(Bloomberg) -- Iron ore magnate Andrew Forrest is looking to help revive a long-delayed multi-billion dollar hydroelectric project in Africa as part of his strategy to move into green energy.

His Fortescue Metals Group Ltd. has held talks with the Democratic Republic of Congo for exclusive rights to develop the Grand Inga suite of projects, the Perth-based company said in a statement Tuesday, although no formal binding agreement had been yet concluded.

Forrest has set his sights on turning Fortescue, the world’s no. 4 iron ore shipper, into a major clean energy producer over the next decade and has been scouring the globe in search of investment opportunities. The company has said it will set aside as much as 10% of annual profit to invest in green initiatives.

The discussions with Fortescue may mark a further change in direction from the Congo government. Chinese and Spanish groups were appointed by former President Joseph Kabila in 2018 as co-developers of a project that’s eventually intended to harness as much as 40,000 megawatts of power from the Congo River.

However, Kabila’s successor Felix Tshisekedi, who came to power in 2019, has not approved their proposal and has said he would prefer a smaller-scale project. Spanish building firm ACS pulled out of the hydropower project last year.

Read: China Dominates Bid for Africa’s Largest Dam in New Pact

For decades, plans have been made and discarded to construct a series of hydroelectric power stations on the Congo River that would generate almost twice the power of the Three Gorges Dam in China, the world’s largest. If completed, a Grand Inga dam could go a long way to addressing one of the most debilitating obstacles to development across Africa from Nigeria to South Africa -- electricity shortages.

Yet Congo consistently ranks as one of the most corrupt countries in the world to do business and management of the project was criticized under Kabila for its lack of transparency.
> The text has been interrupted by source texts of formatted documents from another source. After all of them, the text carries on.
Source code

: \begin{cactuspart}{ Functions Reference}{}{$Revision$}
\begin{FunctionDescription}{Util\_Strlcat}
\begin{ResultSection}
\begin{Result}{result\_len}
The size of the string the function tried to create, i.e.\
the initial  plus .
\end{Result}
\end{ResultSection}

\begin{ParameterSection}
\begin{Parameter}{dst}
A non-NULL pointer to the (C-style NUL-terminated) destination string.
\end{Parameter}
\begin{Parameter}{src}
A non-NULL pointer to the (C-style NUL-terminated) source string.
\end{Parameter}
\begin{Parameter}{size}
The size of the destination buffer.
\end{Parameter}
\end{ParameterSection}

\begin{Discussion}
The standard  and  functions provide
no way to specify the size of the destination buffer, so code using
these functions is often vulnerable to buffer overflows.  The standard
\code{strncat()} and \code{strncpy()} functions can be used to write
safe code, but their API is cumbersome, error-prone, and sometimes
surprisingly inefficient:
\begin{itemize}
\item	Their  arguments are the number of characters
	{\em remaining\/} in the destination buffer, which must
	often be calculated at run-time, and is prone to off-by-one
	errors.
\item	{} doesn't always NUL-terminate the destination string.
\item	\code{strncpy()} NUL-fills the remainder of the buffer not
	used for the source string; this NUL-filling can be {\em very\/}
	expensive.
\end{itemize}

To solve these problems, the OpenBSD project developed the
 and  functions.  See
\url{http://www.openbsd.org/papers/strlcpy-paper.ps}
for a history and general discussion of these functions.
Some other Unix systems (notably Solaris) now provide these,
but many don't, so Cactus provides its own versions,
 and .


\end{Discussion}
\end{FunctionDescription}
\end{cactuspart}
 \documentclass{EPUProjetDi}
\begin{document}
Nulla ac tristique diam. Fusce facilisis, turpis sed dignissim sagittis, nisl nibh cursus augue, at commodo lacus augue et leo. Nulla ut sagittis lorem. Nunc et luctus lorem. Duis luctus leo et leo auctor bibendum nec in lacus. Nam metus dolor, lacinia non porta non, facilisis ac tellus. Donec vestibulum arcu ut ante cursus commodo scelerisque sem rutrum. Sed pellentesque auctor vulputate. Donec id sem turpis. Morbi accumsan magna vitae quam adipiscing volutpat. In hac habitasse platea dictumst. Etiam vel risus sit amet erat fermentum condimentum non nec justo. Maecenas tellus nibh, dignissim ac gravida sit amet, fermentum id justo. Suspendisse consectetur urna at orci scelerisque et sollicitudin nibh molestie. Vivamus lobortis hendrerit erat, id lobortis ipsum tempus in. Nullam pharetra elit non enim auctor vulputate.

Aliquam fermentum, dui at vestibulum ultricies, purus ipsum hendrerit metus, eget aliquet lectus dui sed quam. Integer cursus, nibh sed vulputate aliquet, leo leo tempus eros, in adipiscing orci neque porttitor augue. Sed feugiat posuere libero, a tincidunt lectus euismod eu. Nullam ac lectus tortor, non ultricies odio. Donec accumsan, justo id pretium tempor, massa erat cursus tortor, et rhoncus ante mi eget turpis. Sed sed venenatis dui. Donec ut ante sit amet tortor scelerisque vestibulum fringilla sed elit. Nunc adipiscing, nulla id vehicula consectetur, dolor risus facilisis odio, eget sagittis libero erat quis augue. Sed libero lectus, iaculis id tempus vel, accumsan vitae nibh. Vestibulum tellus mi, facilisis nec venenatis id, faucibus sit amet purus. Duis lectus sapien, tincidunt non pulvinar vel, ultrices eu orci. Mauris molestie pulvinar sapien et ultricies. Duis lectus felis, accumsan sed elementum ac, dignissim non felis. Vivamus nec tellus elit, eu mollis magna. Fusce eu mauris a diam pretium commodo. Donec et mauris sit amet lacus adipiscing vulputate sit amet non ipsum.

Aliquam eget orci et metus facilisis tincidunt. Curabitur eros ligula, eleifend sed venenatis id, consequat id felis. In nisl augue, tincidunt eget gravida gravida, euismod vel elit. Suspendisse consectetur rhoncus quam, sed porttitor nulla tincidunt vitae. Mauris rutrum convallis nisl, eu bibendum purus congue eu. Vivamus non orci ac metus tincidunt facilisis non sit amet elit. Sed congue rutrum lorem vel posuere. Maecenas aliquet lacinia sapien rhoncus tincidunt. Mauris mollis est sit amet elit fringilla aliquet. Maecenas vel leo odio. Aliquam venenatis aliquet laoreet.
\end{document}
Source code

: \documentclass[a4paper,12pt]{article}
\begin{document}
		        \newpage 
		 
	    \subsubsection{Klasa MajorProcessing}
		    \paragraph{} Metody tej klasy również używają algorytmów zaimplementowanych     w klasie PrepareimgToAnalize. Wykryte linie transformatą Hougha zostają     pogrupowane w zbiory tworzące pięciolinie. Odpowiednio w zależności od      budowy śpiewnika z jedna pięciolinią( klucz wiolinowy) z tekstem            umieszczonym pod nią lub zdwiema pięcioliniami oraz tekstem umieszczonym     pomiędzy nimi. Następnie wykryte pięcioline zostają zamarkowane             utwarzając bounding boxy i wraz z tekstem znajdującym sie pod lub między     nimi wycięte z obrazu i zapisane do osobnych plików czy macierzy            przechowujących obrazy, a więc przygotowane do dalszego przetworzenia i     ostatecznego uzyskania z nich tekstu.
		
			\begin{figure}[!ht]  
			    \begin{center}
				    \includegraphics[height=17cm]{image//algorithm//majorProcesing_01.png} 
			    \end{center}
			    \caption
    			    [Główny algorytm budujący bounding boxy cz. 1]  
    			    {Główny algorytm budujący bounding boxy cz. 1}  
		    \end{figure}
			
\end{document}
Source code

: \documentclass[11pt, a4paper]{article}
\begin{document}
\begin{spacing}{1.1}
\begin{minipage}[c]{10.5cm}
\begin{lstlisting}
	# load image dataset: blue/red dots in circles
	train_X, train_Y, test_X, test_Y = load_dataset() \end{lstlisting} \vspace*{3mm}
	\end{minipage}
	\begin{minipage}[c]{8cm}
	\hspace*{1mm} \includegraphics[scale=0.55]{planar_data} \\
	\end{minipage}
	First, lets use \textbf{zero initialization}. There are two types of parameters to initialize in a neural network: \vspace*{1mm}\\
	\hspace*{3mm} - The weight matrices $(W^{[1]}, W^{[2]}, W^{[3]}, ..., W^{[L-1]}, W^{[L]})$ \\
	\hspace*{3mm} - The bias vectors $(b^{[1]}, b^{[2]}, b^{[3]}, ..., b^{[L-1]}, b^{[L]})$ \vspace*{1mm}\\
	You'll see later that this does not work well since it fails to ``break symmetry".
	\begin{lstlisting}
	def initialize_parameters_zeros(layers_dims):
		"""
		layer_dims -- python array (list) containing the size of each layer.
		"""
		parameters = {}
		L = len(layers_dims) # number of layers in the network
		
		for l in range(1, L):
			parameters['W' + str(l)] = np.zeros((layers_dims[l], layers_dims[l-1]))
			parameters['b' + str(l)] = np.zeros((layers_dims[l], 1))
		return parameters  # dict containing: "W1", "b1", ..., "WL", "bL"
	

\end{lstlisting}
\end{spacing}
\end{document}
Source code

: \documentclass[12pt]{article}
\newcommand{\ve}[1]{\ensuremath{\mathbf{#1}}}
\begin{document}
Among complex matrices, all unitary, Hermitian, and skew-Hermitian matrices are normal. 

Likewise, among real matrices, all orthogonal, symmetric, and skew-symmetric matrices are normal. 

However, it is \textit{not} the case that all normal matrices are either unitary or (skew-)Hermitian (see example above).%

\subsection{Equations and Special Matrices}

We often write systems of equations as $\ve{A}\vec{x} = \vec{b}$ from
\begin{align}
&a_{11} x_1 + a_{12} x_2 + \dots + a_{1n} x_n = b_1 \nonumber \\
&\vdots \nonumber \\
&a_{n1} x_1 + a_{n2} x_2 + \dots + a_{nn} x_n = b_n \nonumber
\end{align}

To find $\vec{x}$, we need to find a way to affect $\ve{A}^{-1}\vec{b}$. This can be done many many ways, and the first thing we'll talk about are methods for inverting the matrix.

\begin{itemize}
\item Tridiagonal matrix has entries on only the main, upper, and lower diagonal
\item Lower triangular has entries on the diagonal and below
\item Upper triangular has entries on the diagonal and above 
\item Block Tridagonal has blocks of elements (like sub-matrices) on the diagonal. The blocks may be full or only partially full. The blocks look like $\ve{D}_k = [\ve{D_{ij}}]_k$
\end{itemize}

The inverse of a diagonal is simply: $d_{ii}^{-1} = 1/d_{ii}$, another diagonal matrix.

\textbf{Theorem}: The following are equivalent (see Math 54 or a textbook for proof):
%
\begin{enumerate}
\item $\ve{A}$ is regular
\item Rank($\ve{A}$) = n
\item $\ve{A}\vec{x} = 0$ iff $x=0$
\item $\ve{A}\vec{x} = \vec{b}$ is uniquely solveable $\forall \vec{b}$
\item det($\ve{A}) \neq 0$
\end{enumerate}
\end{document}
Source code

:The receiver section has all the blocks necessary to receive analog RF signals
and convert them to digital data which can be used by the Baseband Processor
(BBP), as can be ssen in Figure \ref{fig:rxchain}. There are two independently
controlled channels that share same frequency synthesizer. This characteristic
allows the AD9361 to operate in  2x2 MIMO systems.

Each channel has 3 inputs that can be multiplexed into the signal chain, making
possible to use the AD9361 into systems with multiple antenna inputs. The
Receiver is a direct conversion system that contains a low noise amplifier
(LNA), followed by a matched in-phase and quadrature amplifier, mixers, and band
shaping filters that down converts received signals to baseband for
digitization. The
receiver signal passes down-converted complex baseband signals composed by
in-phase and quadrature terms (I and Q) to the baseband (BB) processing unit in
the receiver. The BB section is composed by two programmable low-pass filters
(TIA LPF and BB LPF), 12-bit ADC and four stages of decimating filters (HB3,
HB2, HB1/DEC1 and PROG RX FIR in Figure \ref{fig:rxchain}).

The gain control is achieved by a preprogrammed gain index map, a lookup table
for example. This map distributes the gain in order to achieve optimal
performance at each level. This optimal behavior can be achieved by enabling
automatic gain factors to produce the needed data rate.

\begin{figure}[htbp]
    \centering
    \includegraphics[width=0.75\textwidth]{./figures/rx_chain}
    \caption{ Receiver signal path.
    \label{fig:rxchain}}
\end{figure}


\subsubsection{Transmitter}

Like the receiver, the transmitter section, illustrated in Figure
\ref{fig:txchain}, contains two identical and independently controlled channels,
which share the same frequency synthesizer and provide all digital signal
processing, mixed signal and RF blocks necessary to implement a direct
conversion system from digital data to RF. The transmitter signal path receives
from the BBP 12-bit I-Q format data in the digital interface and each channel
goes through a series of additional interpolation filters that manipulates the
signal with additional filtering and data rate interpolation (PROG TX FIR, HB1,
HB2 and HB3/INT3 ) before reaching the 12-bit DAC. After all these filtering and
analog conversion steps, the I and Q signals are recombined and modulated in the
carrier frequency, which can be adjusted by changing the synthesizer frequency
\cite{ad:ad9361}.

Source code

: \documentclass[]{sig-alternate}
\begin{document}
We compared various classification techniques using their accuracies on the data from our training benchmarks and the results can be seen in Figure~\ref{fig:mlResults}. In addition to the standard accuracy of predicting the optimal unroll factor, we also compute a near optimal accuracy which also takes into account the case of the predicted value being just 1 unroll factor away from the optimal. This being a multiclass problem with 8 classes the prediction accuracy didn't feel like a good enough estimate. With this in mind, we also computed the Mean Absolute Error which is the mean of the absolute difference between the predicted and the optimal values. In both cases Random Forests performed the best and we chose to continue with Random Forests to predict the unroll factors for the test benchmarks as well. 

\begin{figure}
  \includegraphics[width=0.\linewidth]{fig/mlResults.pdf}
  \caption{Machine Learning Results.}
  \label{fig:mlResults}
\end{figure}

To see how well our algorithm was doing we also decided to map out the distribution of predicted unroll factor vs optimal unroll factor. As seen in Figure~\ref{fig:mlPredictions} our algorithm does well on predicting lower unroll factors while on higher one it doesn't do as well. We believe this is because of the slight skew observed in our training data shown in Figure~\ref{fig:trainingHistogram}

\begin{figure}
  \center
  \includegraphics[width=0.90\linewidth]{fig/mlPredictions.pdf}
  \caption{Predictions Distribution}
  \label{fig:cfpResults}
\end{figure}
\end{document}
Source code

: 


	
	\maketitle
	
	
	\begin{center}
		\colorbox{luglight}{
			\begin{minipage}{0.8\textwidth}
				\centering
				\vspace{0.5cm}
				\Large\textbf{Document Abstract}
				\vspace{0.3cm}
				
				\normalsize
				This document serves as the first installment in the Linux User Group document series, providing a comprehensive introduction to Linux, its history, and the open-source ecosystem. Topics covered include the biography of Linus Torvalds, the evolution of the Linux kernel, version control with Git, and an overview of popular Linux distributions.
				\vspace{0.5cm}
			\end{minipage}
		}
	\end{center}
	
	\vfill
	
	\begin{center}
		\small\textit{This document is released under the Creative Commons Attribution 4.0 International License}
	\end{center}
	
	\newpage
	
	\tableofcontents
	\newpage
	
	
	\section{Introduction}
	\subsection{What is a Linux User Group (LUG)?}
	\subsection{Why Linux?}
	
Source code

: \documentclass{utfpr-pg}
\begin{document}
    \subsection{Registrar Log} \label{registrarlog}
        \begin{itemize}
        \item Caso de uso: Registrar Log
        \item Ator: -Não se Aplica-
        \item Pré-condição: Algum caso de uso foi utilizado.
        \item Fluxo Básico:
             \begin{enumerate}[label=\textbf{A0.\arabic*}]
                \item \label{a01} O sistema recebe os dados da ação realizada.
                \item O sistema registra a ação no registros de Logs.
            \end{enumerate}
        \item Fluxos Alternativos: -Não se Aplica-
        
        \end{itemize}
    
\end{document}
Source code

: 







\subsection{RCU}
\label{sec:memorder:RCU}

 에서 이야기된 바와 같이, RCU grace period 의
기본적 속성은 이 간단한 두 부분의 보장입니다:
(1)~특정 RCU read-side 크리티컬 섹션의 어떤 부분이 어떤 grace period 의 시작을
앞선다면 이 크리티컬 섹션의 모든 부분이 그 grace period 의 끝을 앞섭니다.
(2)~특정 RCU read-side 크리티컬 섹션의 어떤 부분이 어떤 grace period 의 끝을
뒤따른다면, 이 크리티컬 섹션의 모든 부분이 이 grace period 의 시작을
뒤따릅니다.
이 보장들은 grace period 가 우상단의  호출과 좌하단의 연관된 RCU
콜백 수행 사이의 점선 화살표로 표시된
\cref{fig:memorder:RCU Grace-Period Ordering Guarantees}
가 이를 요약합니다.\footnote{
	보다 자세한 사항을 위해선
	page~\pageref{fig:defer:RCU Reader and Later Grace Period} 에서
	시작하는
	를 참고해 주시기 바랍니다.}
In July 2016, the World Bank halted a $73 million grant for environmental and social studies after Kabila put the Inga agency under his direct control.

Tshisekedi has vowed to connect half of the population to the grid over the next decade, and developing Grand Inga is one of his priorities, according to his advisers. Last year, he met officials from German turbine makers and natural gas companies looking to produce green hydrogen in his nation.